Manik menambahkan, pernyataan seperti yang baru-baru ini disampaikan oleh anggota Dewan, Mukhamad Misbakhun, yang menyebut “tidak ada otopsi yang membuktikan seseorang meninggal karena rokok”, menunjukkan persoalan yang jauh lebih serius dari sekadar perbedaan pandangan. “Pernyataan itu keliru secara ilmiah. Ratusan studi medis — termasuk temuan WHO dan CDC — telah membuktikan bahwa rokok merupakan faktor risiko utama bagi berbagai penyakit mematikan seperti kanker paru, stroke, dan jantung. Dalam forensik, yang tercatat memang penyakitnya, tetapi penyebab dasarnya jelas ‘rokok’. Yang membunuh bukan sebatang rokoknya, melainkan penyakit yang muncul karenanya — dan itu tetap artinya rokok membunuh,” tegas Manik.

Ia menilai pernyataan seperti itu berbahaya karena menyesatkan publik dan mengaburkan fakta ilmiah demi kepentingan industri. Terlebih ketika disampaikan oleh pejabat publik yang seharusnya menjadi sumber informasi kredibel. Dampaknya bisa jauh lebih besar, terutama bagi anak dan remaja yang belum matang dalam mengambil keputusan. Narasi semacam ini dapat membuat mereka salah memahami bahwa rokok tidak berbahaya, padahal dampaknya sangat nyata.

Manik menegaskan, keterlibatan generasi muda dalam politik kebijakan menjadi penting di tengah tekanan lobi industri yang kian terbuka. “Kita tidak bisa terus berharap DPR yang sama akan membuat keputusan berbeda tanpa ada dorongan publik. Karena itu, ruang partisipasi alternatif seperti DPRemaja dibutuhkan untuk melatih orang muda berpikir kritis, menyuarakan aspirasi berbasis data, dan memahami bagaimana kebijakan dibuat,” tambahnya.

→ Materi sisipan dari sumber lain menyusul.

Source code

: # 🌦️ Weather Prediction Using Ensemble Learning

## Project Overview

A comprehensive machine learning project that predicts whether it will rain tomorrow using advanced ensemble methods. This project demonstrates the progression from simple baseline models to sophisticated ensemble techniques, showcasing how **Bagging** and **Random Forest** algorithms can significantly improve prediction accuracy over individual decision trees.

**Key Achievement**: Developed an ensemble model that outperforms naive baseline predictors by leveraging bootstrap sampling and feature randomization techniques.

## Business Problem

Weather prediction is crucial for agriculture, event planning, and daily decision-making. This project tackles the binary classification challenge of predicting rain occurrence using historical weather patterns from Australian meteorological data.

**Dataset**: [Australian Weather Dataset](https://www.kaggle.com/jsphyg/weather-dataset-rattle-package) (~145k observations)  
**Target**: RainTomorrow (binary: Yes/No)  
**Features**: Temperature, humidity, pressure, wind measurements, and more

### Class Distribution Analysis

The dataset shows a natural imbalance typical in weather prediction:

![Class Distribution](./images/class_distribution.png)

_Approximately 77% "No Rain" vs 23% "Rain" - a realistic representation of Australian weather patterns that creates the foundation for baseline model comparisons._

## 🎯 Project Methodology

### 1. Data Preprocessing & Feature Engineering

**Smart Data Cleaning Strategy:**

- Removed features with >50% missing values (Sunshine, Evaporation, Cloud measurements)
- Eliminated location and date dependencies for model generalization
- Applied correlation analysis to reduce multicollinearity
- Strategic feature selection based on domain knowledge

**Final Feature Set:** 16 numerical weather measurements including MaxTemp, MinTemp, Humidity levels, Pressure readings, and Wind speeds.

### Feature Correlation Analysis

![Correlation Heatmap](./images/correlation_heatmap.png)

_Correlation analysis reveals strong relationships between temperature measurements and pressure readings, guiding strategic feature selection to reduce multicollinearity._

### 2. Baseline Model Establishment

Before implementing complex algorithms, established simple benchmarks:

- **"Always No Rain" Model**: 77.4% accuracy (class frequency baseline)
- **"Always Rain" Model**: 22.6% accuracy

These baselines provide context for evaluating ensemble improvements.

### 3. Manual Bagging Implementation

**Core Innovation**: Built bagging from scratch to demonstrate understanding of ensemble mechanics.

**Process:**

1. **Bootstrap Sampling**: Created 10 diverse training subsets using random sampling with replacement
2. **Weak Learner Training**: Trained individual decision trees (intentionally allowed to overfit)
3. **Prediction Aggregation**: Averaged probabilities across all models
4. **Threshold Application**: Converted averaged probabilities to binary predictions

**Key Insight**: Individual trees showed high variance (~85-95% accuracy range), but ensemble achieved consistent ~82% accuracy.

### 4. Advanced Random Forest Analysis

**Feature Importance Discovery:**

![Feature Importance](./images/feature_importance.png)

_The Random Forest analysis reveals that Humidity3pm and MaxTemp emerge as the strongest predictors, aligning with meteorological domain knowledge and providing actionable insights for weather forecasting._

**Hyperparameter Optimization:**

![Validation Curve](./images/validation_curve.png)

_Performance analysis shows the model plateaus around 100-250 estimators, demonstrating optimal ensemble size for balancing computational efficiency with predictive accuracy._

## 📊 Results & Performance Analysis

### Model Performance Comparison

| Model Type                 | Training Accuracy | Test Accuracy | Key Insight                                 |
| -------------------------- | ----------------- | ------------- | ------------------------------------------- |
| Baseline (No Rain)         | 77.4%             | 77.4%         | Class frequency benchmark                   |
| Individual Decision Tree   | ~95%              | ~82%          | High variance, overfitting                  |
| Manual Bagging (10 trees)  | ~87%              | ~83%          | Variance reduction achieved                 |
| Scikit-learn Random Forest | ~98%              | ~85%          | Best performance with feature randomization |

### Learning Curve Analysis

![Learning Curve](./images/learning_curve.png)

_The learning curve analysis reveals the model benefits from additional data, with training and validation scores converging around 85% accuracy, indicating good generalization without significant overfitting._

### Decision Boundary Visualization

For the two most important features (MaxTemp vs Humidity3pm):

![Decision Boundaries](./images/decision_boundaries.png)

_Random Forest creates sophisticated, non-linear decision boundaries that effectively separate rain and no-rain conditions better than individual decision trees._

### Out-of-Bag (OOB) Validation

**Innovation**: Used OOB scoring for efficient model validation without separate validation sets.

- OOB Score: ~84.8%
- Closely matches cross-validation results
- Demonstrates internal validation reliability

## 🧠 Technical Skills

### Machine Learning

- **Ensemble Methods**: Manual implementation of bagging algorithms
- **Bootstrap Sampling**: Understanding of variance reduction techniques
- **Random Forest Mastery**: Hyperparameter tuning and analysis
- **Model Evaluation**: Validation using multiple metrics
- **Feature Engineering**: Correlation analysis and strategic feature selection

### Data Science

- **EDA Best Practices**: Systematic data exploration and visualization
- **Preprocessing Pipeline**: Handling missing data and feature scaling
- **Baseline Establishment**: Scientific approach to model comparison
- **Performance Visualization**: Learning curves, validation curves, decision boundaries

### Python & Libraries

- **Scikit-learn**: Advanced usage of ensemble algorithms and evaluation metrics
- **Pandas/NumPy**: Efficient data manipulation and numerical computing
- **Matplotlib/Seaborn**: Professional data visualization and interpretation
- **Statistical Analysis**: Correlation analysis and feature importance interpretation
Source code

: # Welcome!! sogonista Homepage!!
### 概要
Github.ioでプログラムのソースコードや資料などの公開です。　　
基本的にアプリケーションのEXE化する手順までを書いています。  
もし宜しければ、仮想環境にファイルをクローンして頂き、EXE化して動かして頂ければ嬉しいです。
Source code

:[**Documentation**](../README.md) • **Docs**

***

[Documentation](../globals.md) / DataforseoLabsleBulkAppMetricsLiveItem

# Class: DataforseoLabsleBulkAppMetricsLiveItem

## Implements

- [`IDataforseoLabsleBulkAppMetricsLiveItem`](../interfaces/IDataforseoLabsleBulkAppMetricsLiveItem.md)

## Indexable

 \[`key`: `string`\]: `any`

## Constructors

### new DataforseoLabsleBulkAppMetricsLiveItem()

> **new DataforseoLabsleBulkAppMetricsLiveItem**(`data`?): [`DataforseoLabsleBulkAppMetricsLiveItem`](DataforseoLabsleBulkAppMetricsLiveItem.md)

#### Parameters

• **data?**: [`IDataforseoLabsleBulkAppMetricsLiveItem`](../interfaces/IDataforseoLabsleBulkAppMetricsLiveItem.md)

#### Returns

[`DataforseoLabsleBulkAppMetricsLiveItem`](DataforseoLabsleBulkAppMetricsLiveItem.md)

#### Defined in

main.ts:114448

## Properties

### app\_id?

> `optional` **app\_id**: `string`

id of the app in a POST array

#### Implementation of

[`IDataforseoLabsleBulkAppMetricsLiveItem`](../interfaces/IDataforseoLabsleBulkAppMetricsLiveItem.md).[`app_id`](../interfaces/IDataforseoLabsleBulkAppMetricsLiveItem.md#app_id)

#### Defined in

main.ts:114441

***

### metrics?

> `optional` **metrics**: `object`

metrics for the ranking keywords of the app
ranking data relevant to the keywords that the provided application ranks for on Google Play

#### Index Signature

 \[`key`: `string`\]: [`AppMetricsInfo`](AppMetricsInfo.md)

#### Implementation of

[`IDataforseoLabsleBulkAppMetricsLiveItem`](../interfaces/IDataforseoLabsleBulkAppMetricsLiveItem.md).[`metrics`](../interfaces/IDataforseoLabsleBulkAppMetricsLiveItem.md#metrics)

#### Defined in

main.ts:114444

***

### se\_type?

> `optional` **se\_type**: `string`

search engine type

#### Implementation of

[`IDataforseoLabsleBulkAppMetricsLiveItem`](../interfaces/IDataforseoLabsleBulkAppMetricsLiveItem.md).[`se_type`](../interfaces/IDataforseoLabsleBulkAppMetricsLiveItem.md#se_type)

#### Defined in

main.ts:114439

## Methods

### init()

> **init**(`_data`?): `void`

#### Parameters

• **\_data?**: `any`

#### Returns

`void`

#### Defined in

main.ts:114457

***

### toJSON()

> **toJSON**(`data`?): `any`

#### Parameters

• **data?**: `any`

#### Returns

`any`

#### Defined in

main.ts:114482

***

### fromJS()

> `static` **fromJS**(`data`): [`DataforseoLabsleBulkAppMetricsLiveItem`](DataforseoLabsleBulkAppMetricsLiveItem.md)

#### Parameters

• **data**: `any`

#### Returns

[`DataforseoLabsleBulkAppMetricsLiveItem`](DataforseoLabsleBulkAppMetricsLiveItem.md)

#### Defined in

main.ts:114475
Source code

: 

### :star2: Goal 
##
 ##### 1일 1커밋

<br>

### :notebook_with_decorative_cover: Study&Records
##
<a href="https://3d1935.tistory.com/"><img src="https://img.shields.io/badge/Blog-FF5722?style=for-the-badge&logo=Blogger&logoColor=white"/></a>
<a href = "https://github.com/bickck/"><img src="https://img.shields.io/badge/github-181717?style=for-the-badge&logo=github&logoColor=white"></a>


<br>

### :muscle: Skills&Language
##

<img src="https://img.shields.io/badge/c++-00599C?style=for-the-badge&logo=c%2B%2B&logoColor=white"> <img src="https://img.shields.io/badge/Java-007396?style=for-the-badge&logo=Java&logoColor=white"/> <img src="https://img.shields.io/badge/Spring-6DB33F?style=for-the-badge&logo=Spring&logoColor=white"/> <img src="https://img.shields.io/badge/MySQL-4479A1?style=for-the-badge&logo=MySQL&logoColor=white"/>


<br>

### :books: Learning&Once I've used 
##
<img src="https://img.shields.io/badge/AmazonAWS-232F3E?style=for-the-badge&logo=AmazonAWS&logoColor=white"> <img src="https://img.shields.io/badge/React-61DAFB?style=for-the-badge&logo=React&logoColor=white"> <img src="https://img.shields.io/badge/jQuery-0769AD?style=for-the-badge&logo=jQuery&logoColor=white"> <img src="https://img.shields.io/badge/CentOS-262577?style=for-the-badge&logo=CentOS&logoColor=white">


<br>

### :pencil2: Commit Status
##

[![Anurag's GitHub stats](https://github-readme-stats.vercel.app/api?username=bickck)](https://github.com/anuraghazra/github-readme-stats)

Pesan itu disampaikan dalam forum daring Road to DPRemaja 4.0: Memperkuat Partisipasi Bermakna Orang Muda dalam Kebijakan Publik, yang digelar Minggu (9/11). Kegiatan ini mempertemukan politisi muda lintas daerah, anggota DPRD, konten kreator, serta alumni DPRemaja, membahas bagaimana generasi baru bisa mengintervensi ruang kebijakan publik dengan cara yang strategis dan berbasis data.

Belajar dari Parlemen — Menakar Dampak Kinerja DPR Setahun

Anggota DPRD DKI Jakarta sekaligus Ketua Panitia Raperda Kawasan Tanpa Rokok (KTR), Farah Savira, menilai kepercayaan dalam politik bukan diberikan, tetapi dibangun dari kredibilitas. “Kepercayaan itu dibangun dari kehadiran dan kerja yang nyata. Di DPRD, saya belajar bahwa keputusan berbasis data justru sering datang dari orang muda yang mau turun langsung, mendengar, dan membawa bukti ke meja kebijakan,” ucap Farah.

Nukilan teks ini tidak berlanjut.